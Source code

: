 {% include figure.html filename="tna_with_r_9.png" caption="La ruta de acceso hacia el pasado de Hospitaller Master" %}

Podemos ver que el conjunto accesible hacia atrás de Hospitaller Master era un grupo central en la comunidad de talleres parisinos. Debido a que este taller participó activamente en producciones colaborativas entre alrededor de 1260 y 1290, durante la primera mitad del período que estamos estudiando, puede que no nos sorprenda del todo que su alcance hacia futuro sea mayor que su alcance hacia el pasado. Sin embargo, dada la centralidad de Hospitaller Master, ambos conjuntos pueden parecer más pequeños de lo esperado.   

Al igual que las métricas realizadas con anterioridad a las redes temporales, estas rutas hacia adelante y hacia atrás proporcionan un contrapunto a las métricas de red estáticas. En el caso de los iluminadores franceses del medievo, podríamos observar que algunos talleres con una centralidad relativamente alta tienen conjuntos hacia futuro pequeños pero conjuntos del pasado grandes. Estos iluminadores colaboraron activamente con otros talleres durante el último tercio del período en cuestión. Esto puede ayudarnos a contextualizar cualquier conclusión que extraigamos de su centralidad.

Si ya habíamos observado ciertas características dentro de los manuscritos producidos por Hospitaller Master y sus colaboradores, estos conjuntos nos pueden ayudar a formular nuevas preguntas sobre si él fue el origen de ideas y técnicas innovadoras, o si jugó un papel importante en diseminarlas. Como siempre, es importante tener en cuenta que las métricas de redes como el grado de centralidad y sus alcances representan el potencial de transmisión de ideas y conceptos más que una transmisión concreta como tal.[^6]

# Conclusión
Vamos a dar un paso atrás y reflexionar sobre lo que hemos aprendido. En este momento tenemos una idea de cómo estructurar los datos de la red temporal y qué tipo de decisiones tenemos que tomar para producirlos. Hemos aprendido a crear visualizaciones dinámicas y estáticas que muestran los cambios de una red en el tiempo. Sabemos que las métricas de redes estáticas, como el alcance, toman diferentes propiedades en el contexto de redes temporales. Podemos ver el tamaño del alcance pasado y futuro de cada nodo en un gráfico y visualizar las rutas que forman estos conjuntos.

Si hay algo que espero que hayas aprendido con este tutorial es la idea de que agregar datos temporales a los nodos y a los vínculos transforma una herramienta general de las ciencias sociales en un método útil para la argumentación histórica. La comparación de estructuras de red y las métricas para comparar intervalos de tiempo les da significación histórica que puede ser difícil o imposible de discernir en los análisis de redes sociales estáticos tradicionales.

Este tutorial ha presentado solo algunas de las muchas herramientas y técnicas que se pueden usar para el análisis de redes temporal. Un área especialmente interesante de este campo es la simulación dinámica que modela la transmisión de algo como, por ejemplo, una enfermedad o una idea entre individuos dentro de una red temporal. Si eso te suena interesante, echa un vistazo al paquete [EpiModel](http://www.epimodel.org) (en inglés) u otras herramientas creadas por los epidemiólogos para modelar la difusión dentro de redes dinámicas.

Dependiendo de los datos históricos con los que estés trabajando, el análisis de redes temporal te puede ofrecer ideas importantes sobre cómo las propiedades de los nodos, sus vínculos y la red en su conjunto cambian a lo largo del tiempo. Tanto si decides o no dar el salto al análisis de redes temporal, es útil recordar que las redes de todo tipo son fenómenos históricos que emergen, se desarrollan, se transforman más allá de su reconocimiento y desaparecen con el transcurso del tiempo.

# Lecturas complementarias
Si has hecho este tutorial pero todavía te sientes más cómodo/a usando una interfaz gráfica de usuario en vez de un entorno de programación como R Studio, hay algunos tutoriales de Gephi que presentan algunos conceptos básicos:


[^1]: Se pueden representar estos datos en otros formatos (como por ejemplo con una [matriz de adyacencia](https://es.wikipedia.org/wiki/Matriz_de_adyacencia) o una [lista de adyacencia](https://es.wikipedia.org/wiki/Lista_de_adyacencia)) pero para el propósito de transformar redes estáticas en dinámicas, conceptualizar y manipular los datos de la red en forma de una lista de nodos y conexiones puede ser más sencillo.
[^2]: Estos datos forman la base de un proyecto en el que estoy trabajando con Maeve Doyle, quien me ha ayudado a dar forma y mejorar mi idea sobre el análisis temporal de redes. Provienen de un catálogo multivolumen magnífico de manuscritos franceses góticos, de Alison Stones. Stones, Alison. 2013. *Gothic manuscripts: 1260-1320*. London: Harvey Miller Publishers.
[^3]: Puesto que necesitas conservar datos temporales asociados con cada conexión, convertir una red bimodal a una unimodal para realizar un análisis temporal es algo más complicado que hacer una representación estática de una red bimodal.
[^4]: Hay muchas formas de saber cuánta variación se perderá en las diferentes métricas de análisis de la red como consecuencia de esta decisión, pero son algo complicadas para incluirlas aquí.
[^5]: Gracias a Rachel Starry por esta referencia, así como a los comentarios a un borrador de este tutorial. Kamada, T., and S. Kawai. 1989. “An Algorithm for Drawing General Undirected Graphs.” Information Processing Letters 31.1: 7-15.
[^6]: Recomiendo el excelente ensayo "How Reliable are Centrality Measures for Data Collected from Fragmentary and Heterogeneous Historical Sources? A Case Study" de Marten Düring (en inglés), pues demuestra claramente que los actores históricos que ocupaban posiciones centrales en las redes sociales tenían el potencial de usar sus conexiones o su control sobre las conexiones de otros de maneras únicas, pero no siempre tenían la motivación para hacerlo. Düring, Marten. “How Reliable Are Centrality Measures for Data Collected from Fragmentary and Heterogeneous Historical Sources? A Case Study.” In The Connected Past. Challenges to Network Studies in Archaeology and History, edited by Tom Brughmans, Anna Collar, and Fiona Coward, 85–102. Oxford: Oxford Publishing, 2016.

→ **PROBLEM DESCRIPTION**:
All lines above between those holding "# Conclusión" and "Vamos a dar", inclusive, must be set down unchanged, and no other line may be included.

→ **REPLY TO THE TASK**:
# Conclusión
Vamos a dar un paso atrás y reflexionar sobre lo que hemos aprendido. En este momento tenemos una idea de cómo estructurar los datos de la red temporal y qué tipo de decisiones tenemos que tomar para producirlos. Hemos aprendido a crear visualizaciones dinámicas y estáticas que muestran los cambios de una red en el tiempo. Sabemos que las métricas de redes estáticas, como el alcance, toman diferentes propiedades en el contexto de redes temporales. Podemos ver el tamaño del alcance pasado y futuro de cada nodo en un gráfico y visualizar las rutas que forman estos conjuntos.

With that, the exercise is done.